☰ Menu eFinancialCareers

Morning Coffee: Why Asian bankers are now being forced to co-operate with each other

Bankers forced to work together in Asia

Hey, nice cross-sell!

Are you a private banker or investment banker in Asia? Your ability to work well with your colleagues in the other division has never been more crucial to your career success.

Led by UBS, Credit Suisse and Citi, large Western banks in Asia have been trying to integrate their investment banking and private banking businesses – or at least make them work better together – for a number of years in order to jointly service the needs of the region’s wealthy business owners.

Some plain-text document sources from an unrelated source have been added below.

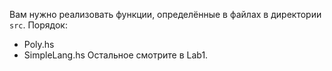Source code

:Вам нужно реализовать функции, определённые в файлах в директории `src`. Порядок:
- Poly.hs
- SimpleLang.hs
Остальное смотрите в Lab1.
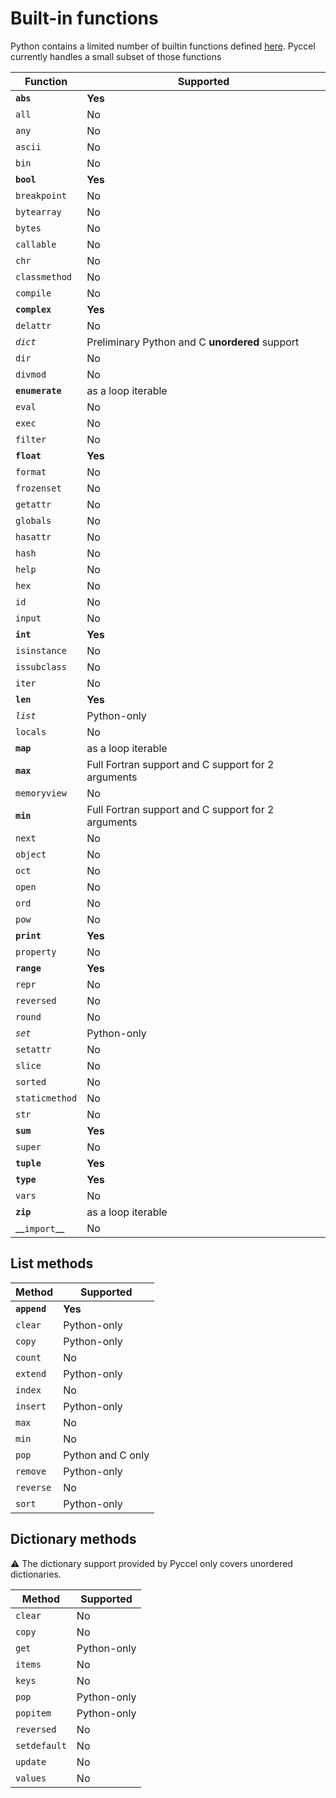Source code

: # Built-in functions

Python contains a limited number of builtin functions defined [here](https://docs.python.org/3/library/functions.html). Pyccel currently handles a small subset of those functions

| Function | Supported |
|----------|-----------|
| **`abs`** | **Yes** |
| `all` | No |
| `any` | No |
| `ascii` | No |
| `bin` | No |
| **`bool`** | **Yes** |
| `breakpoint` | No |
| `bytearray` | No |
| `bytes` | No |
| `callable` | No |
| `chr` | No |
| `classmethod` | No |
| `compile` | No |
| **`complex`** | **Yes** |
| `delattr` | No |
| *`dict`* | Preliminary Python and C **unordered** support |
| `dir` | No |
| `divmod` | No |
| **`enumerate`** | as a loop iterable |
| `eval` | No |
| `exec` | No |
| `filter` | No |
| **`float`** | **Yes** |
| `format` | No |
| `frozenset` | No |
| `getattr` | No |
| `globals` | No |
| `hasattr` | No |
| `hash` | No |
| `help` | No |
| `hex` | No |
| `id` | No |
| `input` | No |
| **`int`** | **Yes** |
| `isinstance` | No |
| `issubclass` | No |
| `iter` | No |
| **`len`** | **Yes** |
| *`list`* | Python-only |
| `locals` | No |
| **`map`** | as a loop iterable |
| **`max`** | Full Fortran support and C support for 2 arguments |
| `memoryview` | No |
| **`min`** | Full Fortran support and C support for 2 arguments |
| `next` | No |
| `object` | No |
| `oct` | No |
| `open` | No |
| `ord` | No |
| `pow` | No |
| **`print`** | **Yes** |
| `property` | No |
| **`range`** | **Yes** |
| `repr` | No |
| `reversed` | No |
| `round` | No |
| *`set`* | Python-only |
| `setattr` | No  |
| `slice` | No |
| `sorted` | No |
| `staticmethod` | No |
| `str` | No |
| **`sum`** | **Yes** |
| `super` | No |
| **`tuple`** | **Yes** |
| **`type`** | **Yes** |
| `vars` | No |
| **`zip`** | as a loop iterable |
| \_\_`import`\_\_ | No

## List methods

| Method | Supported |
|----------|-----------|
| **`append`** | **Yes** |
| `clear` | Python-only |
| `copy` | Python-only |
| `count` | No |
| `extend` | Python-only |
| `index` | No |
| `insert` | Python-only |
| `max` | No |
| `min` | No |
| `pop` | Python and C only |
| `remove` | Python-only |
| `reverse` | No |
| `sort` | Python-only |


## Dictionary methods

:warning: The dictionary support provided by Pyccel only covers unordered dictionaries.

| Method | Supported |
|----------|-----------|
| `clear` | No |
| `copy` | No |
| `get` | Python-only |
| `items` | No |
| `keys` | No |
| `pop` | Python-only |
| `popitem` | Python-only |
| `reversed` | No |
| `setdefault` | No |
| `update` | No |
| `values` | No |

Now there’s a new sense of urgency about the integration process, thanks to soaring stock markets in China, reports the Financial Times. Goldman Sachs and Morgan Stanley – as well as UBS, Credit Suisse and Citi – are increasingly involved in what the FT calls “tycoon financing” – making loans to mainland multimillionaire and billionaire entrepreneurs using their shares as collateral. “These companies are their babies but there’s a real need for these entrepreneurs to raise liquidity – and that’s what causes all these other banks to want to get into the business,” an anonymous source told the newspaper.

Tycoon financing works best when it brings together private bankers and investment bankers. “In theory, investment bankers unselfishly introduce newly-minted millionaires, post-float, to their private banking colleagues. They in their turn, bring in the investment banking team to advise on a tycoon’s dealmaking,” reports the FT.

Meanwhile:

US bank-hiring probe seeks information about Wang Qishan, the powerful official leading China’s anti-corruption campaign. (Wall Street Journal)

The yuan has become Asia’s most active currency for payments to China and Hong Kong. (Bloomberg)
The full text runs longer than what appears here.